» Exercise objective
Wherever the word "problem" turns up in a line of the entries, copy that line.

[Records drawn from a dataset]
= = = = =

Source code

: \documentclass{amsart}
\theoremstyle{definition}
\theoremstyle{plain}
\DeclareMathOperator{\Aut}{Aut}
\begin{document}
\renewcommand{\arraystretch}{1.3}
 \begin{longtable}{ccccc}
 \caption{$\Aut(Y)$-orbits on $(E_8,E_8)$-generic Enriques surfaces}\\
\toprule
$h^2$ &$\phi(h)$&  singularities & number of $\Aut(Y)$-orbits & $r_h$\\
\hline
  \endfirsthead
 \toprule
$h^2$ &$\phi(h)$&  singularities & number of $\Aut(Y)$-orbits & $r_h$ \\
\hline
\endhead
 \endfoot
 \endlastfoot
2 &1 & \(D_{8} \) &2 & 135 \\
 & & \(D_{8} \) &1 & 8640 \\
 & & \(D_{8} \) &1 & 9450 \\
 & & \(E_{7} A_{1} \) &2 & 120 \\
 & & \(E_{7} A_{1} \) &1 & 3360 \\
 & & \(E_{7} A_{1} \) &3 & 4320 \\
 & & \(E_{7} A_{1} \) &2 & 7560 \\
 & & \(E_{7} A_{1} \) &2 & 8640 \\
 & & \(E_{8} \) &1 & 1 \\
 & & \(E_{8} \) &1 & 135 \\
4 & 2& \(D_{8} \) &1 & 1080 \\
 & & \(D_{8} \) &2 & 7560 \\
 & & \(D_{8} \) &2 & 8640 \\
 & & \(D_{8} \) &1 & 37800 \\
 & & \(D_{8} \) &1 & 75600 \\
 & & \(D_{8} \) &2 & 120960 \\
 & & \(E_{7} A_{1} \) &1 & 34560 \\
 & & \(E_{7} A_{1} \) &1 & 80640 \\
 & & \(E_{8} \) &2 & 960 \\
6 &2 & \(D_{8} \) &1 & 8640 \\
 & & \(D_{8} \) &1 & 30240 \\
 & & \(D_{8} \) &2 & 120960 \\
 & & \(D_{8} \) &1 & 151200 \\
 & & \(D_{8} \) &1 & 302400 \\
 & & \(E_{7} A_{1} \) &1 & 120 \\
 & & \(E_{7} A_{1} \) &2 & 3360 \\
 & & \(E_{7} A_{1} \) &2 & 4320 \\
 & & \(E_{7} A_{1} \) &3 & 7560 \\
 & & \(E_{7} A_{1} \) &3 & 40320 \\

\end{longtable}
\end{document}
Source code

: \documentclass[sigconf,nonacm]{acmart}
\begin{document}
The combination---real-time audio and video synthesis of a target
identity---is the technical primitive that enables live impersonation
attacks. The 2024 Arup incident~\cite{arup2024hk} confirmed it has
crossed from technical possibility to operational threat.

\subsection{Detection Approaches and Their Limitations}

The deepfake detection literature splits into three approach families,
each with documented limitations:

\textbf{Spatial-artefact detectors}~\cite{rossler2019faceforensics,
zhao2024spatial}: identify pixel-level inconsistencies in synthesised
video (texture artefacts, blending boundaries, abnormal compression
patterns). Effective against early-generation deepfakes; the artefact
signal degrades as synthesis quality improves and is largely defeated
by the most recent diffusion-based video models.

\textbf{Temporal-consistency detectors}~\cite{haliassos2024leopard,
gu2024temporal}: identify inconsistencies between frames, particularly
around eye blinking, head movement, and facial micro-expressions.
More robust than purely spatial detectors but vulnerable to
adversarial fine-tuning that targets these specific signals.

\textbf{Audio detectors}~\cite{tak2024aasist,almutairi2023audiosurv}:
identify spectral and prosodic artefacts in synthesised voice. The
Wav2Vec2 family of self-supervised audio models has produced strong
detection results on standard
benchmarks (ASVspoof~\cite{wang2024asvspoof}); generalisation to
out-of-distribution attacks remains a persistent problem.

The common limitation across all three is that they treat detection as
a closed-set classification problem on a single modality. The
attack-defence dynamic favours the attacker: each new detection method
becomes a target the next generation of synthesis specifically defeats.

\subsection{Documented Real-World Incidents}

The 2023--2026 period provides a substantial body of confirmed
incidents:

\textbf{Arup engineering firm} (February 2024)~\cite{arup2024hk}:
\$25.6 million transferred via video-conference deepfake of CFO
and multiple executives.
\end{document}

= = = = =

» Response for this exercise
out-of-distribution attacks remains a persistent problem.
a closed-set classification problem on a single modality. The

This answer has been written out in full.